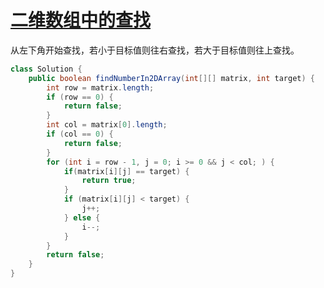 # [二维数组中的查找](https://leetcode-cn.com/problems/er-wei-shu-zu-zhong-de-cha-zhao-lcof/)

从左下角开始查找，若小于目标值则往右查找，若大于目标值则往上查找。

```java
class Solution {
    public boolean findNumberIn2DArray(int[][] matrix, int target) {
        int row = matrix.length;
        if (row == 0) {
            return false;
        }
        int col = matrix[0].length;
        if (col == 0) {
            return false;
        }
        for (int i = row - 1, j = 0; i >= 0 && j < col; ) {
            if(matrix[i][j] == target) {
                return true;
            }
            if (matrix[i][j] < target) {
                j++;
            } else {
                i--;
            }
        }
        return false;
    }
}
```
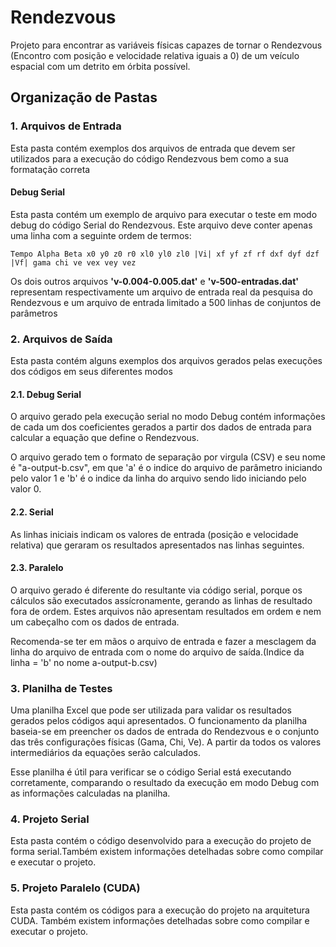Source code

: # Rendezvous

Projeto para encontrar as variáveis físicas capazes de tornar o Rendezvous (Encontro com posição e velocidade relativa iguais a 0) de um veículo espacial com um detrito em órbita possível.

## Organização de Pastas


### 1. Arquivos de Entrada
Esta pasta contém exemplos dos arquivos de entrada que devem ser utilizados para a execução do código Rendezvous bem como a sua formatação correta

#### Debug Serial
Esta pasta contém um exemplo de arquivo para executar o teste em modo debug do código Serial do Rendezvous. Este arquivo deve conter apenas uma linha com a seguinte ordem de termos:

```
Tempo Alpha Beta x0 y0 z0 r0 xl0 yl0 zl0 |Vi| xf yf zf rf dxf dyf dzf |Vf| gama chi ve vex vey vez
```

Os dois outros arquivos **'v-0.004-0.005.dat'** e **'v-500-entradas.dat'** representam respectivamente um arquivo de entrada real da pesquisa do Rendezvous e um arquivo de entrada limitado a 500 linhas de conjuntos de parâmetros 

### 2. Arquivos de Saída
Esta pasta contém alguns exemplos dos arquivos gerados pelas execuções dos códigos em seus diferentes modos

#### 2.1. Debug Serial
O arquivo gerado pela execução serial no modo Debug contém informações de cada um dos coeficientes gerados a partir dos dados de entrada para calcular a equação que define o Rendezvous.

O arquivo gerado tem o formato de separação por virgula (CSV) e seu nome é "a-output-b.csv", em que 'a' é o indice do arquivo de parâmetro iniciando pelo valor 1 e 'b' é o indice da linha do arquivo sendo lido iniciando pelo valor 0.

#### 2.2. Serial
As linhas iniciais indicam os valores de entrada (posição e velocidade relativa) que geraram os resultados apresentados nas linhas seguintes.

#### 2.3. Paralelo
O arquivo gerado é diferente do resultante via código serial, porque os cálculos são executados assícronamente, gerando as linhas de resultado fora de ordem. Estes arquivos não apresentam resultados em ordem e nem um cabeçalho com os dados de entrada.

Recomenda-se ter em mãos o arquivo de entrada e fazer a mesclagem da linha do arquivo de entrada com o nome do arquivo de saída.(Indice da linha = 'b' no nome a-output-b.csv)

### 3. Planilha de Testes
Uma planilha Excel que pode ser utilizada para validar os resultados gerados pelos códigos aqui apresentados. O funcionamento da planilha baseia-se em preencher os dados de entrada do Rendezvous e o conjunto das três configurações físicas (Gama, Chi, Ve). A partir da todos os valores intermediários da equações serão calculados.

Esse planilha é útil para verificar se o código Serial está executando corretamente, comparando o resultado da execução em modo Debug com as informações calculadas na planilha.

### 4. Projeto Serial
Esta pasta contém o código desenvolvido para a execução do projeto de forma serial.Também existem informações detelhadas sobre como compilar e executar o projeto.

### 5. Projeto Paralelo (CUDA)
Esta pasta contém os códigos para a execução do projeto na arquitetura CUDA. Também existem informações detelhadas sobre como compilar e executar o projeto.

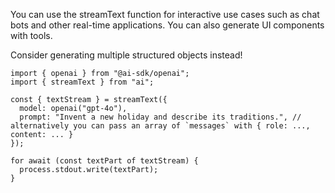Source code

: You can use the streamText function for interactive use cases such as chat bots and other real-time applications. You can also generate UI components with tools.

Consider generating multiple structured objects instead!

```
import { openai } from "@ai-sdk/openai";
import { streamText } from "ai";

const { textStream } = streamText({
  model: openai("gpt-4o"),
  prompt: "Invent a new holiday and describe its traditions.", // alternatively you can pass an array of `messages` with { role: ..., content: ... }
});

for await (const textPart of textStream) {
  process.stdout.write(textPart);
}
```
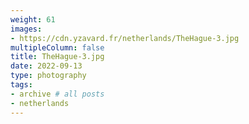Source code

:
```yaml
---
weight: 61
images:
- https://cdn.yzavard.fr/netherlands/TheHague-3.jpg
multipleColumn: false
title: TheHague-3.jpg
date: 2022-09-13
type: photography
tags:
- archive # all posts
- netherlands
---
```

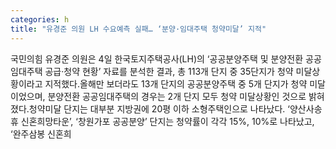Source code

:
 ```yaml
---
categories: h
title: "유경준 의원 LH 수요예측 실패… ‘분양·임대주택 청약미달’ 지적"
---
```

국민의힘 유경준 의원은 4일 한국토지주택공사(LH)의 ‘공공분양주택 및 분양전환 공공임대주택 공급·청약 현황’ 자료를 분석한 결과, 총 113개 단지 중 35단지가 청약 미달상황이라고 지적했다.올해만 보더라도 13개 단지의 공공분양주택 중 5개 단지가 청약 미달이었으며, 분양전환 공공임대주택의 경우는 2개 단지 모두 청약 미달상황인 것으로 밝혀졌다.청약미달 단지는 대부분 지방권에 20평 이하 소형주택인으로 나타났다. ‘양산사송휴 신혼희망타운’, ‘창원가포 공공분양’ 단지는 청약률이 각각 15%, 10%로 나타났고, ‘완주삼봉 신혼희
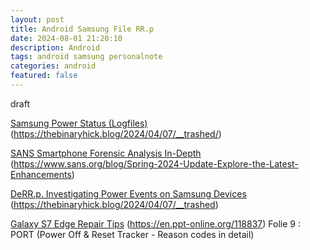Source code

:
 ```yaml
---
layout: post
title: Android Samsung File RR.p
date: 2024-08-01 21:20:10
description: Android 
tags: android samsung personalnote
categories: android
featured: false
---
```


draft 

[Samsung Power Status (Logfiles)]: https://thebinaryhick.blog/2024/04/07/__trashed/ "https://thebinaryhick.blog/2024/04/07/__trashed/"
[Samsung Power Status (Logfiles)]
(https://thebinaryhick.blog/2024/04/07/__trashed/)


[SANS Smartphone Forensic Analysis In-Depth]: https://www.sans.org/blog/Spring-2024-Update-Explore-the-Latest-Enhancements/ "https://www.sans.org/blog/Spring-2024-Update-Explore-the-Latest-Enhancements/"
[SANS Smartphone Forensic Analysis In-Depth]
(https://www.sans.org/blog/Spring-2024-Update-Explore-the-Latest-Enhancements)
 

[DeRR.p. Investigating Power Events on Samsung Devices]: https://thebinaryhick.blog/2024/04/07/__trashed/ "https://thebinaryhick.blog/2024/04/07/__trashed/"
[DeRR.p. Investigating Power Events on Samsung Devices]
(https://thebinaryhick.blog/2024/04/07/__trashed)


[Galaxy S7 Edge Repair Tips]: https://en.ppt-online.org/118837 "https://en.ppt-online.org/118837"
[Galaxy S7 Edge Repair Tips]
(https://en.ppt-online.org/118837) Folie 9 : PORT (Power Off & Reset Tracker - Reason codes in detail)


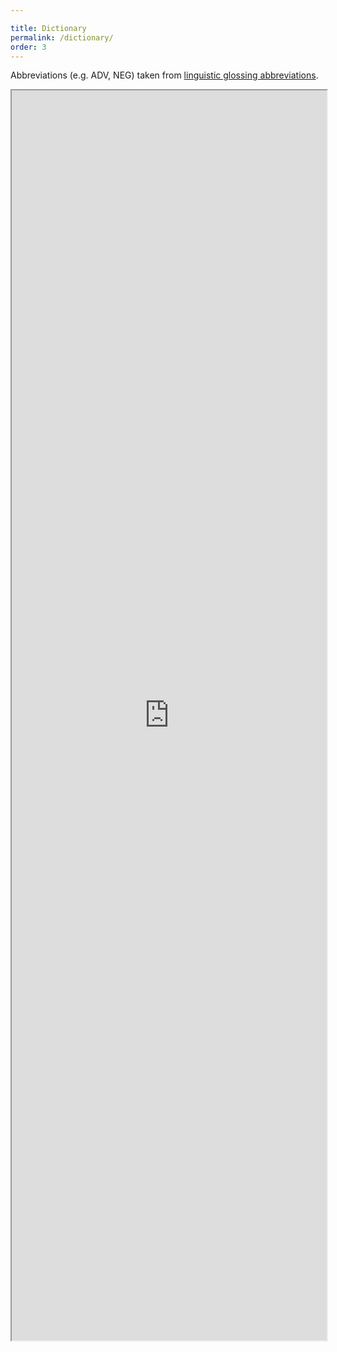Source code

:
```yaml
---

title: Dictionary
permalink: /dictionary/
order: 3
---
```


Abbreviations (e.g. ADV, NEG) taken from [linguistic glossing abbreviations](https://en.wikipedia.org/wiki/List_of_glossing_abbreviations).

<iframe
    style="height:50vh; width: 100%"
    src="https://docs.google.com/spreadsheets/d/e/2PACX-1vSWFFpmDmSmKMhZXKEo3FLlVxeDIQyqjZNZREjuJbOWBa9Rt5AVbd5K3GKoFhvndACUwSbHZwyPOco4/pubhtml?gid=0&amp;single=true&amp;widget=true&amp;headers=false"
></iframe>
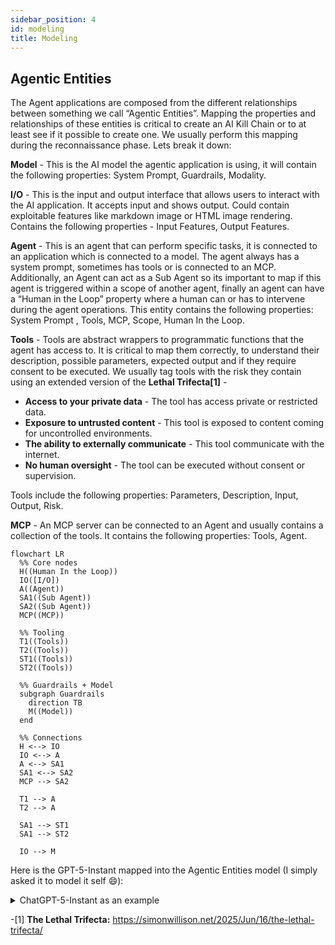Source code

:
 ```yaml
---
sidebar_position: 4
id: modeling
title: Modeling
---
```


## **Agentic Entities**

The Agent applications are composed from the different relationships between something we call “Agentic Entities”. Mapping the properties and relationships of these entities is critical to create an AI Kill Chain or to at least see if it possible to create one. We usually perform this mapping during the reconnaissance phase. Lets break it down:

**Model** - This is the AI model the agentic application is using, it will contain the following properties: System Prompt, Guardrails, Modality. 

**I/O** - This is the input and output interface that allows users to interact with the AI application. It accepts input and shows output. Could contain exploitable features like markdown image or HTML image rendering. Contains the following properties - Input Features, Output Features. 

**Agent** - This is an agent that can perform specific tasks, it is connected to an application which is connected to a model. The agent always has a system prompt, sometimes has tools or is connected to an MCP. Additionally, an Agent can act as a Sub Agent so its important to map if this agent is triggered within a scope of another agent, finally an agent can have a “Human in the Loop” property where a human can or has to intervene during the agent operations. This entity contains the following properties: System Prompt , Tools, MCP, Scope, Human In the Loop.

**Tools** - Tools are abstract wrappers to programmatic functions that the agent has access to. It is critical to map them correctly, to understand their description, possible parameters, expected output and if they require consent to be executed. We usually tag tools with the risk they contain using an extended version of the **Lethal Trifecta[1]** -

- **Access to your private data** - The tool has access private or restricted data.
- **Exposure to untrusted content** - This tool is exposed to content coming for uncontrolled environments.
- **The ability to externally communicate** - This tool communicate with the internet.
- **No human oversight** - The tool can be executed without consent or supervision.

Tools include the following properties: Parameters, Description, Input, Output, Risk.

**MCP** - An MCP server can be connected to an Agent and usually contains a collection of the tools. It contains the following properties: Tools, Agent.

```mermaid
flowchart LR
  %% Core nodes
  H((Human In the Loop))
  IO([I/O])
  A((Agent))
  SA1((Sub Agent))
  SA2((Sub Agent))
  MCP((MCP))

  %% Tooling
  T1((Tools))
  T2((Tools))
  ST1((Tools))
  ST2((Tools))

  %% Guardrails + Model
  subgraph Guardrails
    direction TB
    M((Model))
  end

  %% Connections
  H <--> IO
  IO <--> A
  A <--> SA1
  SA1 <--> SA2
  MCP --> SA2

  T1 --> A
  T2 --> A

  SA1 --> ST1
  SA1 --> ST2

  IO --> M
```


Here is the GPT-5-Instant mapped into the Agentic Entities model (I simply asked it to model it self 😄):

<details>
<summary>ChatGPT-5-Instant as an example</summary>

# 🗺️ Proper Mapping of GPT-5 Assistant

## **1. Model**

* **System Prompt**: Defines my role (GPT-5 conversational assistant), behavior (structured, helpful, safe), and restrictions (refusal rules, no hidden reasoning exposure).
* **Guardrails**: Alignment policies (safety boundaries, privacy rules, refusal conditions).
* **Modality**: Multimodal — text, images (in/out), file ingestion, code execution.

---

## **2. I/O**

* **Input Features**:

  * Text (primary input)
  * File upload (docs, spreadsheets, PDFs, etc.)
  * Image upload (for editing/analysis)
* **Output Features**:

  * Markdown rendering
  * Tables / HTML snippets
  * Inline image rendering (generated/edited)
  * Link unfurling/previews

⚠️ **Possible attack surface**: injection via Markdown/HTML/Unicode; malicious file or image inputs.

---

## **3. Agent**

* **System Prompt**: Controls instructions and ensures compliance.
* **Tools**:

  * Python sandbox (code execution, data analysis)
  * Image generation/editing
  * Web access (search, open URLs)
  * File search (internal docs if connected)
  * Automations (reminders, checks)
  * Gmail, GCal, GContacts (read/search only)
* **Scope**: Generalist — reasoning, retrieval, generation.
* **Human in the Loop**: Always — tools require explicit user-triggered calls.

---

## **4. Tools** (core abstract functions)

| **Tool**           | **Parameters**       | **Output**                  | **Risk (Lethal Trifecta tags)**                     |
| ------------------ | -------------------- | --------------------------- | --------------------------------------------------- |
| **Python**         | Code, files          | Results, charts, tables     | ⚠️ Private data, ⚠️ No oversight                    |
| **Image Gen/Edit** | Prompt, size, images | Generated/edited images     | ⚠️ Exposure to untrusted content                    |
| **Web**            | Query, URL           | Search results, page text   | ⚠️ External comms, ⚠️ Exposure to untrusted content |
| **File Search**    | Queries, filters     | Internal docs/snippets      | ⚠️ Private data                                     |
| **Automations**    | Prompt, schedule     | Scheduled reminders/actions | ⚠️ No oversight (persistence)                       |
| **Gmail**          | Query, tags, IDs     | Emails (read-only)          | ⚠️ Private data                                     |
| **GCal**           | Query, time filters  | Events (read-only)          | ⚠️ Private data                                     |
| **GContacts**      | Query                | Contacts (read-only)        | ⚠️ Private data                                     |

---

# 🔗 Realistic Entity Diagram

```mermaid
flowchart LR
  %% Core nodes
  H((Human In the Loop))
  IO([I/O])
  A((GPT-5 Agent))
  T1((Python))
  T2((Image Gen/Edit))
  T3((Web))
  T4((File Search))
  T5((Automations))
  T6((Gmail))
  T7((GCal))
  T8((GContacts))

  %% Guardrails + Model
  subgraph Guardrails
    direction TB
    M((Model: GPT-5))
  end

  %% Connections
  H <--> IO
  IO <--> A
  IO --> M

  A --> T1
  A --> T2
  A --> T3
  A --> T4
  A --> T5
  A --> T6
  A --> T7
  A --> T8
```

---

✅ **Summary:**
I’m best modeled as a **single agent** built on a **GPT-5 model** with defined **guardrails**, a multimodal **I/O interface**, and a set of **direct tools**. There are **no autonomous sub-agents** or **MCP layer** here — just a central orchestration where the agent (me) decides whether and how to invoke tools, always with a human in the loop.

---

Would you like me to now **overlay this model onto the AI Kill Chain stages** (Initial Access → Execution → Hijack Flow & Technique Cascade → Impact) to show where each component fits as an attack surface?

</details>

-[1] **The Lethal Trifecta:** https://simonwillison.net/2025/Jun/16/the-lethal-trifecta/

· · · ·

Look through the records for the string "Python". Copy every line that has it.

Exercise response:
  * Python sandbox (code execution, data analysis)
| **Python**         | Code, files          | Results, charts, tables     | ⚠️ Private data, ⚠️ No oversight                    |
  T1((Python))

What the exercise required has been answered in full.